Introduction. In Ukraine, the procedure for designing asphalt mixtures includes selecting the ratio of aggregates, determining the optimal bitumen content, testing the asphalt concrete with the selected bitumen content, and refining the mix desgn if necessary. A similar procedure is used in the United States, the European Union, Australia, and other countries. However, the key difference lies in the equipment used to prepare asphalt concrete samples.
Problem Statement. In recent years, the method of asphalt concrete sample preparation in Ukraine using compression compaction has been subject to criticism. The main concerns include the lack of a clearly defined loading rate, potential crushing of mineral aggregate grains during sample preparation, and the fact that the compaction achieved in laboratory conditions is often lower than that in road pavement layers. These factors may lead to suboptimal asphalt mixture design and premature defect formation during operation. This necessitates research to optimize laboratory compaction of asphalt concrete mixtures, particularly through the use of a gyratory compactor.
Objective. To implement a gyratory compactor for laboratory compaction of coarse-grained asphalt mixtures.
Materials and Methods. Literature analysis and laboratory research.
Results. The volumetric properties of asphalt concrete depend on the bitumen content in the ashalt mixture. An increase in bitumen content leads to a decrease in the maximum density of the asphalt mixture, a reduction in air voids and voids in the mineral aggregate, as well as an increase in the bulk density of asphalt concrete and the volume of voids filled with binder. The volumetric properties of asphalt concrete are significantly influenced by compaction effort. With an increasing number of gyrations, bulk density and the volume of binder-filled voids increase, while air voids and the volume of voids in the mineral aggregate decrease. Changes in volumetric properties follow a diminishing trend with an increasing number of gyrations. The required air void content can be achieved over a wide range of bitumen content and compaction effort. The "locking point" principle helped determine the optimal number of gyrations at 80. Comparative studies of asphalt concrete samples compacted at 80 gyrations and under a compression pressure of 30 MPa showed that type A-B asphalt concretes exhibit similar volumetric and mechanical properties, with gyratory compaction being slightly more effective. In the case of type A1 asphalt concretes, a more significant difference in volumetric properties was observed, with gyratory compaction proving to be more effective. The compaction method had minimal impact on the mechanical properties of asphalt concretes.
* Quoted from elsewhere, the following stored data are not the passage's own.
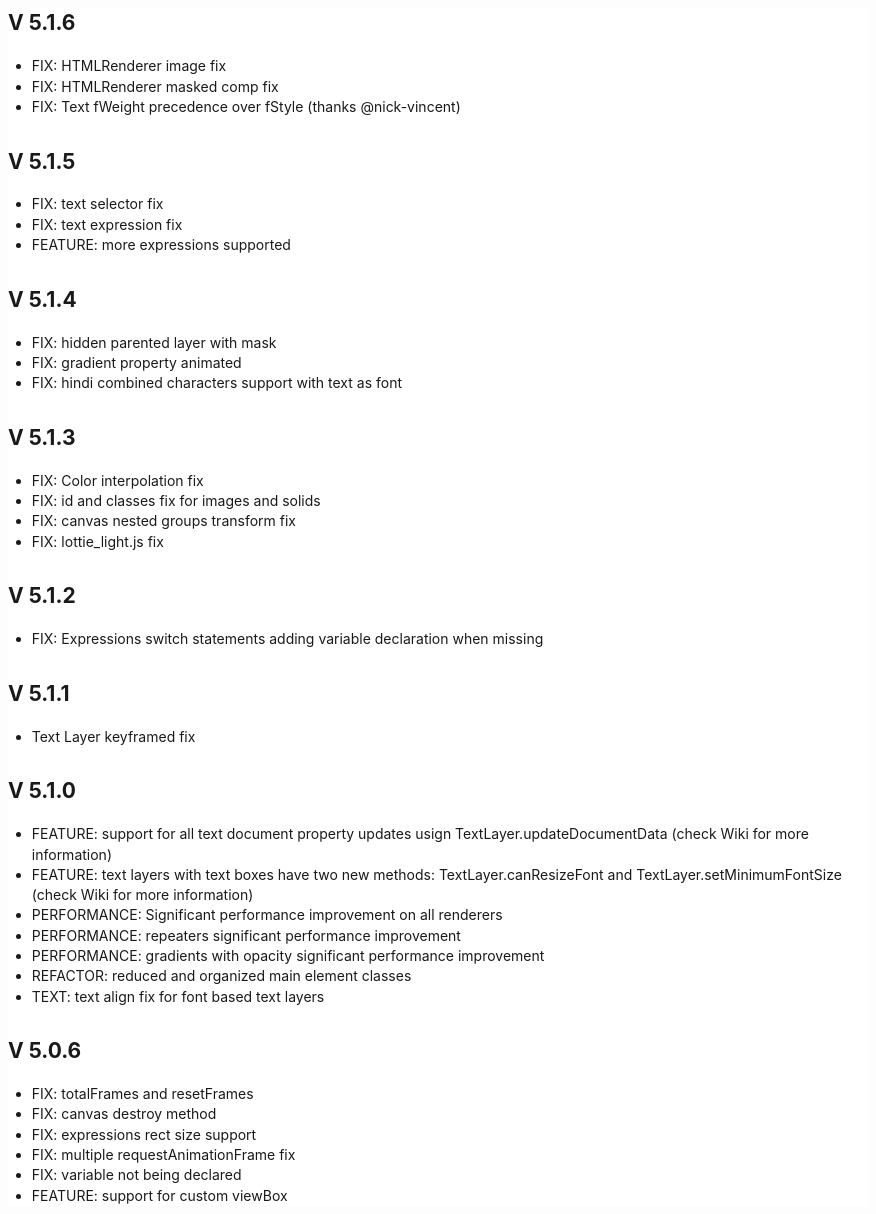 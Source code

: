 ## V 5.1.6

- FIX: HTMLRenderer image fix
- FIX: HTMLRenderer masked comp fix
- FIX: Text fWeight precedence over fStyle (thanks @nick-vincent)

## V 5.1.5

- FIX: text selector fix
- FIX: text expression fix
- FEATURE: more expressions supported

## V 5.1.4

- FIX: hidden parented layer with mask
- FIX: gradient property animated
- FIX: hindi combined characters support with text as font

## V 5.1.3

- FIX: Color interpolation fix
- FIX: id and classes fix for images and solids
- FIX: canvas nested groups transform fix
- FIX: lottie_light.js fix

## V 5.1.2

- FIX: Expressions switch statements adding variable declaration when missing

## V 5.1.1

- Text Layer keyframed fix

## V 5.1.0

- FEATURE: support for all text document property updates usign TextLayer.updateDocumentData (check Wiki for more information)
- FEATURE: text layers with text boxes have two new methods: TextLayer.canResizeFont and TextLayer.setMinimumFontSize (check Wiki for more information)
- PERFORMANCE: Significant performance improvement on all renderers
- PERFORMANCE: repeaters significant performance improvement
- PERFORMANCE: gradients with opacity significant performance improvement
- REFACTOR: reduced and organized main element classes
- TEXT: text align fix for font based text layers

## V 5.0.6

- FIX: totalFrames and resetFrames
- FIX: canvas destroy method
- FIX: expressions rect size support
- FIX: multiple requestAnimationFrame fix
- FIX: variable not being declared
- FEATURE: support for custom viewBox
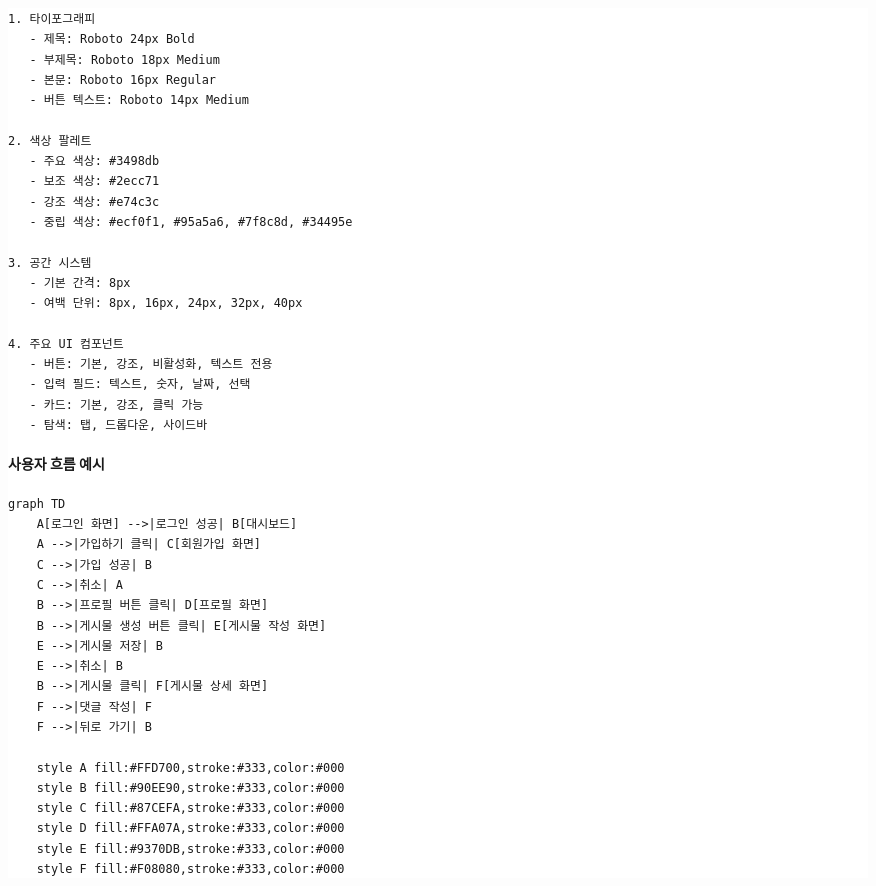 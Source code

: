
 ```
1. 타이포그래피
   - 제목: Roboto 24px Bold
   - 부제목: Roboto 18px Medium
   - 본문: Roboto 16px Regular
   - 버튼 텍스트: Roboto 14px Medium

2. 색상 팔레트
   - 주요 색상: #3498db
   - 보조 색상: #2ecc71
   - 강조 색상: #e74c3c
   - 중립 색상: #ecf0f1, #95a5a6, #7f8c8d, #34495e

3. 공간 시스템
   - 기본 간격: 8px
   - 여백 단위: 8px, 16px, 24px, 32px, 40px

4. 주요 UI 컴포넌트
   - 버튼: 기본, 강조, 비활성화, 텍스트 전용
   - 입력 필드: 텍스트, 숫자, 날짜, 선택
   - 카드: 기본, 강조, 클릭 가능
   - 탐색: 탭, 드롭다운, 사이드바
```

#### 사용자 흐름 예시

```mermaid
graph TD
    A[로그인 화면] -->|로그인 성공| B[대시보드]
    A -->|가입하기 클릭| C[회원가입 화면]
    C -->|가입 성공| B
    C -->|취소| A
    B -->|프로필 버튼 클릭| D[프로필 화면]
    B -->|게시물 생성 버튼 클릭| E[게시물 작성 화면]
    E -->|게시물 저장| B
    E -->|취소| B
    B -->|게시물 클릭| F[게시물 상세 화면]
    F -->|댓글 작성| F
    F -->|뒤로 가기| B
    
    style A fill:#FFD700,stroke:#333,color:#000
    style B fill:#90EE90,stroke:#333,color:#000
    style C fill:#87CEFA,stroke:#333,color:#000
    style D fill:#FFA07A,stroke:#333,color:#000
    style E fill:#9370DB,stroke:#333,color:#000
    style F fill:#F08080,stroke:#333,color:#000
```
Conclusions. For asphalt concrete sample preparation during the design of coarse-grained asphalt mixtures and quality control, it is advisable to use a compaction effort of 80 gyrations. This method is more effective than compression under a pressure of 30 MPa, promotes the production of "stiffer" asphalt mixtures, and ensures adequate field compaction that does not exceed laboratory compaction, thereby preventing the formation of asphalt with excessively low air void content. Considering the general trend of reducing compaction effort with decreasing applied traffic loads, a compaction effort of 60 gyrations may be used for designing coarse-grained asphalt mixtures intended for pavement layers subjected to low traffic loads.